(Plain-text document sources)
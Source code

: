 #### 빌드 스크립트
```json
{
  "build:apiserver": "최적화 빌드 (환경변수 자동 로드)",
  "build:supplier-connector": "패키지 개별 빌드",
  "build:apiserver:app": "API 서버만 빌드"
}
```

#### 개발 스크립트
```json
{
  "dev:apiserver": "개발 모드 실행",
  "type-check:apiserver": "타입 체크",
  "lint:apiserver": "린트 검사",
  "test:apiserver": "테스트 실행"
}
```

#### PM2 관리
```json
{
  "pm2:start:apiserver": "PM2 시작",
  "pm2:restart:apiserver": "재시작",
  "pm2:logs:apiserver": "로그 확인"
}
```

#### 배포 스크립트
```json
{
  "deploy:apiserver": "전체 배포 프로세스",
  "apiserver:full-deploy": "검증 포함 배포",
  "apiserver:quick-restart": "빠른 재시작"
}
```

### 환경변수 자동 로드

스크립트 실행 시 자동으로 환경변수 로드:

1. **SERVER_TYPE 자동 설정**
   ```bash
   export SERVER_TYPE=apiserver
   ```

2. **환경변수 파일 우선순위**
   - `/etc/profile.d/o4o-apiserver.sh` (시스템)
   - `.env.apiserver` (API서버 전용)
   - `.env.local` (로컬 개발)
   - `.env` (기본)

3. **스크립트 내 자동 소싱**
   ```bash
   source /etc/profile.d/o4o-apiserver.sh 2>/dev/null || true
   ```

* * *

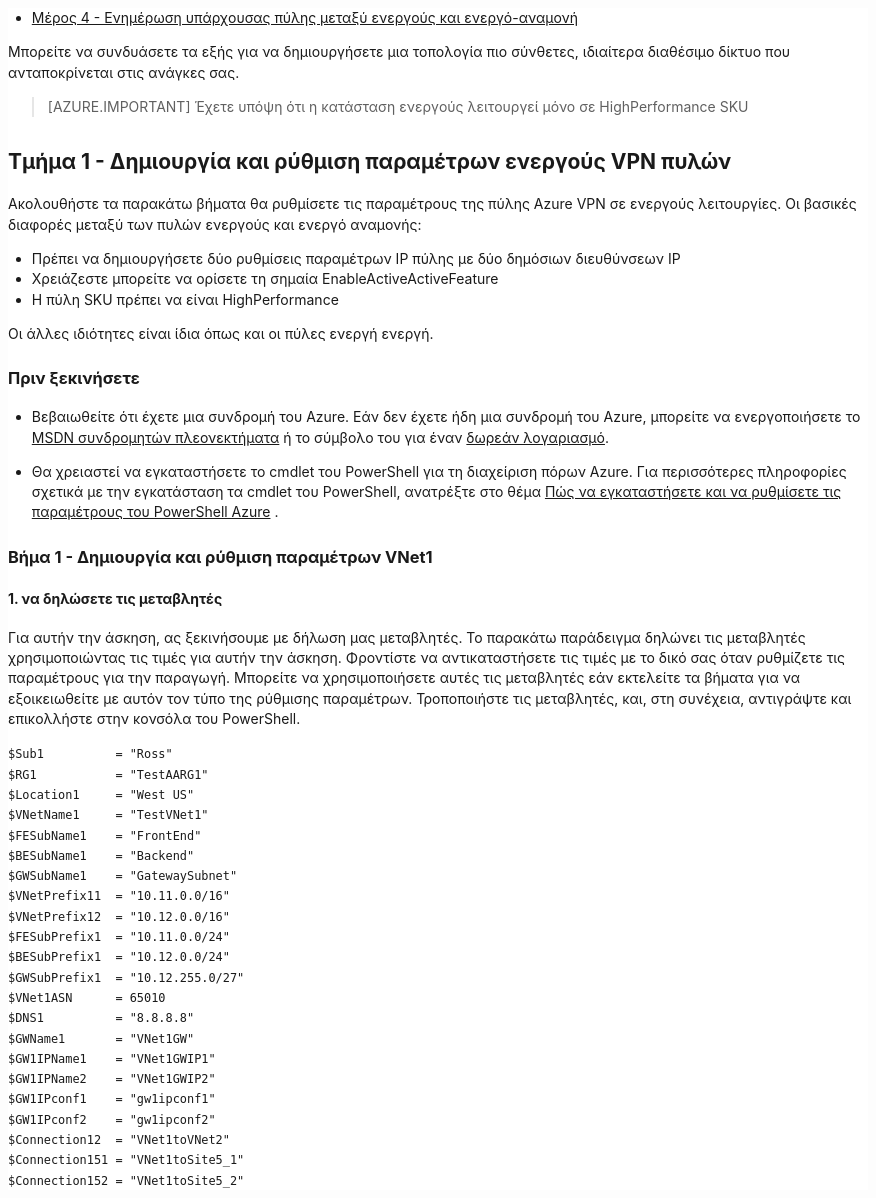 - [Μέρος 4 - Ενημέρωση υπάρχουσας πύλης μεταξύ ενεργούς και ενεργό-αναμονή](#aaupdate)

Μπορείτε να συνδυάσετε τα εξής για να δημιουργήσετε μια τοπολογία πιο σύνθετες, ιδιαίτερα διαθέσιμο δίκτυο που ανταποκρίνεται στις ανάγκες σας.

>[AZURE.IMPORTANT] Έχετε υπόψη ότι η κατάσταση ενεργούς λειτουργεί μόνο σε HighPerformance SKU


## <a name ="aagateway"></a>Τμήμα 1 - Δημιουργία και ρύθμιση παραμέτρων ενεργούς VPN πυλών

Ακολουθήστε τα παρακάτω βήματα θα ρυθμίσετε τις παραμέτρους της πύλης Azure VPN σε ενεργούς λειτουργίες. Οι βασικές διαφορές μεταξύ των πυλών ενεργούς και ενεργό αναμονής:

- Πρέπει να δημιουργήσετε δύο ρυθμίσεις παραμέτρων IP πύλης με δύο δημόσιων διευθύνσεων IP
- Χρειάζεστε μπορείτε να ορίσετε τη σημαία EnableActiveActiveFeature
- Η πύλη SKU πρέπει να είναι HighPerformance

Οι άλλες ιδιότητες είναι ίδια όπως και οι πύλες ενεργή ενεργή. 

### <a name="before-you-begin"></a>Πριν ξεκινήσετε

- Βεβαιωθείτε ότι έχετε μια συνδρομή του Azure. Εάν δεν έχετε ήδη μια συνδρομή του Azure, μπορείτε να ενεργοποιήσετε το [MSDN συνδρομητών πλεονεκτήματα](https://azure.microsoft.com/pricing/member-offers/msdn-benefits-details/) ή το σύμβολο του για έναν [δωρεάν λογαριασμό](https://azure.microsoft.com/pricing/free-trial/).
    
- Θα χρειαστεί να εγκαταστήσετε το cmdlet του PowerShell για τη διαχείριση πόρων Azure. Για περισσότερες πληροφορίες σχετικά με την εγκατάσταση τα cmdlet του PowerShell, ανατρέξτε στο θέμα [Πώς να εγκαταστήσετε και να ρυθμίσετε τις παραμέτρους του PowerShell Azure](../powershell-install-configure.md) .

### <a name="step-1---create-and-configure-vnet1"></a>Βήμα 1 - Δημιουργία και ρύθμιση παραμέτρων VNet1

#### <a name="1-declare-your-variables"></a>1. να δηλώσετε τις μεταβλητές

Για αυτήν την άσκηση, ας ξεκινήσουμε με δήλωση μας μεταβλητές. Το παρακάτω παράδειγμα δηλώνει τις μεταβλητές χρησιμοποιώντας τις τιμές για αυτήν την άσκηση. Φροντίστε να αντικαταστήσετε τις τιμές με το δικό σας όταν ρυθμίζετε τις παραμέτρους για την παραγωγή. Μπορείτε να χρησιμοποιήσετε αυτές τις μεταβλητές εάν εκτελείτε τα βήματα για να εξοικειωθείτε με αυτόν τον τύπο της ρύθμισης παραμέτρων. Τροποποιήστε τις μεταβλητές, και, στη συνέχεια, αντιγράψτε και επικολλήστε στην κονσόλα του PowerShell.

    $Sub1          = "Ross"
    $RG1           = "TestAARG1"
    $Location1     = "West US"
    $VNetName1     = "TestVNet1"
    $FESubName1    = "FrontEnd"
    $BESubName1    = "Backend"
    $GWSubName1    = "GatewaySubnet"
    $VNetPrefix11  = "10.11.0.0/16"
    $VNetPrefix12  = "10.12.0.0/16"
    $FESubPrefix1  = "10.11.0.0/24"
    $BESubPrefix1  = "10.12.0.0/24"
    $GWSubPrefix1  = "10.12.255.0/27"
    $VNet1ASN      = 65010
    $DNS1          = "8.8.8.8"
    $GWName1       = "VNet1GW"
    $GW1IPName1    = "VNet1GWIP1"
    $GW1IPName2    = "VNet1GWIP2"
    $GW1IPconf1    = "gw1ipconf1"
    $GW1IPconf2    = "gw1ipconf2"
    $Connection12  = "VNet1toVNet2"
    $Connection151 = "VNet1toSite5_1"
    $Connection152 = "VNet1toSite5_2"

==

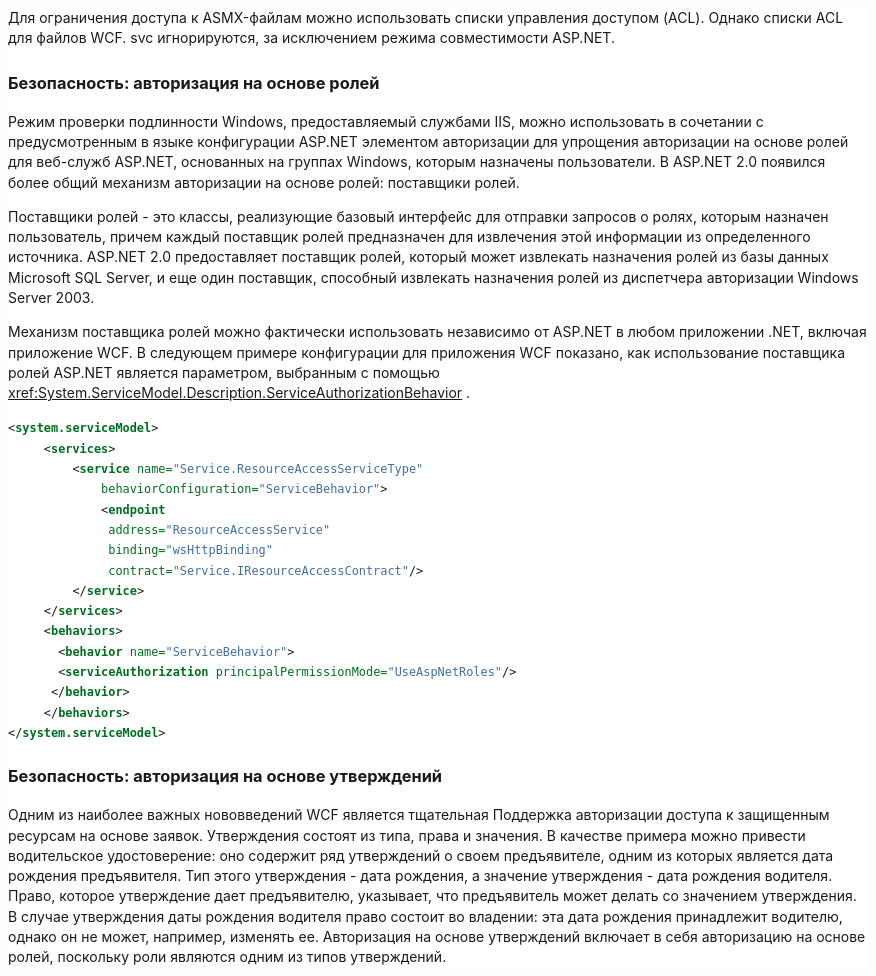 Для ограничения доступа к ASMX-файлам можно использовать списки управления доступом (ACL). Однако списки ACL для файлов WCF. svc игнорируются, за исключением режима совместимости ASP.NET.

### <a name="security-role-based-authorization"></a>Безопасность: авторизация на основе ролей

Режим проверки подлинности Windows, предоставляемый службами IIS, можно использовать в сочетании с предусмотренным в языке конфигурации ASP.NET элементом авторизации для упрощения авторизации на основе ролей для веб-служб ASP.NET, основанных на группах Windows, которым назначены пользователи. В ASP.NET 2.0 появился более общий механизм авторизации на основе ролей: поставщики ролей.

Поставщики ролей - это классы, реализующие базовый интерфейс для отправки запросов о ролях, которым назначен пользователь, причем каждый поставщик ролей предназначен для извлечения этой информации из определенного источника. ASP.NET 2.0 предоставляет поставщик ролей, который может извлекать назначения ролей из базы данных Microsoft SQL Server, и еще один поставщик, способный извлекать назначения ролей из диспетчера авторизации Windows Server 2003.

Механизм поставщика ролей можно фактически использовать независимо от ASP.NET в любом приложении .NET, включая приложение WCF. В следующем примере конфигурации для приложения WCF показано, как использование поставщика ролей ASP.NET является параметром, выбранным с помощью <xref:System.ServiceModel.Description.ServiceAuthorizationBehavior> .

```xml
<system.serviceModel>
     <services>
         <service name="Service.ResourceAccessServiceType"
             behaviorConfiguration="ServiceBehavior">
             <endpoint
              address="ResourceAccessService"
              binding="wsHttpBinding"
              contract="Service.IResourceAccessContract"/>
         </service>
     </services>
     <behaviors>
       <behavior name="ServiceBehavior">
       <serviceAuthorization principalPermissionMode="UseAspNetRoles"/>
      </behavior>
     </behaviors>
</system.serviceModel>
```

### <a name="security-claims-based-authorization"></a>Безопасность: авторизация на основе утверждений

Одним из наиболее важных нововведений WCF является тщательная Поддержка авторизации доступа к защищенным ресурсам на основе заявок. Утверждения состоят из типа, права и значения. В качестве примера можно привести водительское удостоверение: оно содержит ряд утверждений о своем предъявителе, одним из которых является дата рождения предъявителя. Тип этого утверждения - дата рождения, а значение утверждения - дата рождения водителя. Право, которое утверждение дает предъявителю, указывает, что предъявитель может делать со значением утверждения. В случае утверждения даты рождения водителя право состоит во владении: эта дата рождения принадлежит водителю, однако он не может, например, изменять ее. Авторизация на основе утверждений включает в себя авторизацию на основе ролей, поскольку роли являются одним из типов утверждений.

- [The problem] For each line of the data that includes the word "restart", return a copy of it.

- [Answer for the task]
  "pm2:restart:apiserver": "재시작",
  "apiserver:quick-restart": "빠른 재시작"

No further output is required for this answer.